The 'other' here is the novelist's editor, who cannot forget. For some unnamed reason the editor, also metaphorically, does not allow himself to ever forget a single category of object that the police have placed on their list of the forgotten.  For this reason, the editor is given a special room in the novelist's house, hiding out like a Jewish person during a Nazi occupation.  The secret room is the site of much of the novel's most poignant, central, and emotional happening, from birthday parties, to readings, to physical bonding. 

Another main character in the trio of those to whom we come to care about in this very touching narrative, is the 'old man' who lives on a 'forgotten' boat.  The old man helps the novelist and editor to set up the secret room to be self-sufficient with toilet, teapot, ventilation, and communications ducts.  So many books have resonance right now because they remind us of 'lockdown' during the coronavirus, and this is yet another example. 

Read The Memory Police for how it sheds light on problems both old (around state violence and totalitarianism) and new (subtle but pervasive changes in societal norms that become entrenched). 

They Will Drown In Their Mothers' Tears




Johannes Anyuru's nominally science fictional work applies a critically reflexive lens to questions of race, violence, and nationalism. A poetry of terrorism is tempered only through the metaphorical use of the idea of 'time travel' that makes an alternate world, one in which a terroristic act was avoided, possible.  This possibility 'saves' the narrative from the implied barbarism of the writing of poetry after such an act (as from Adorno we know such barbarism to exist 'after Auschwitz').

This is not just a case of a literary novelist appropriating a science fictional trope in order to triangulate the SF back into the literary. The narrative not only would not work, literally and metaphorically, without time travel, but it would also be morally vacuous without the alternate and parallel timeline, in which a young 'Swede' comes to the crucial moment ready to disarm the man who recruited her into killing the author of comic books satirising Islam.
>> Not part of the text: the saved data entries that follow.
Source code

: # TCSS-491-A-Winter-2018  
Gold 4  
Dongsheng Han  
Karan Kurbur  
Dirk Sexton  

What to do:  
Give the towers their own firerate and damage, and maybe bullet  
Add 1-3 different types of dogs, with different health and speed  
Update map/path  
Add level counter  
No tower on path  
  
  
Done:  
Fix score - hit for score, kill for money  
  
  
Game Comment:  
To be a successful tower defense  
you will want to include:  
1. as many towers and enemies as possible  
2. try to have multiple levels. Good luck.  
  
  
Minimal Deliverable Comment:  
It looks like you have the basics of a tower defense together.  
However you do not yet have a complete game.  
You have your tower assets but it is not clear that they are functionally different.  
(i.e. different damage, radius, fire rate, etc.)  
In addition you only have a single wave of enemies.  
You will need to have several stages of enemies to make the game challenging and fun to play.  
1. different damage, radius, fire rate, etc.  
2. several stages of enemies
But I didn't read this book because it is science fiction. I did so in spite of its earning a place within that category. The cognitive estrangement of the novel proceeds from its subject matter, and from the poetry of its presentation. The dystopia it sketches gradually fills in through details of the city in which it is situated (Gothenburg), its architectures, seasons, and the family members of the perpetrators and victims of its violences.

My brother recommended this book to me. Its translation appears to be an equal partner in its success as a literary work, having been rendered into English by Saskia Vogel, and prose certainly does not in any way detract from the story's momentum, its impetus.  This, despite rapid shifts of point of view, in two main structures proceeding first from the young female protagonist's and her doppleganger from another timeline; the other 'I' being that of a young male journalist writing up the story of the attack on the comic book store. Images of this attack bookend beginning and ending sections of the structured story, and alternations of point of view are unmarked, but very easily worked out from context.

This is very skillful, controlled writing, but equally skillful is the masterful poetic imagery of the 'rabbit yard' and 'building T', incremental architectures of doom in a spectrum of structures designed in a dystopian future Sweden to separate and subjugate its Muslim populations.  The racial dynamics and clashes are very resonant for these times we are living through.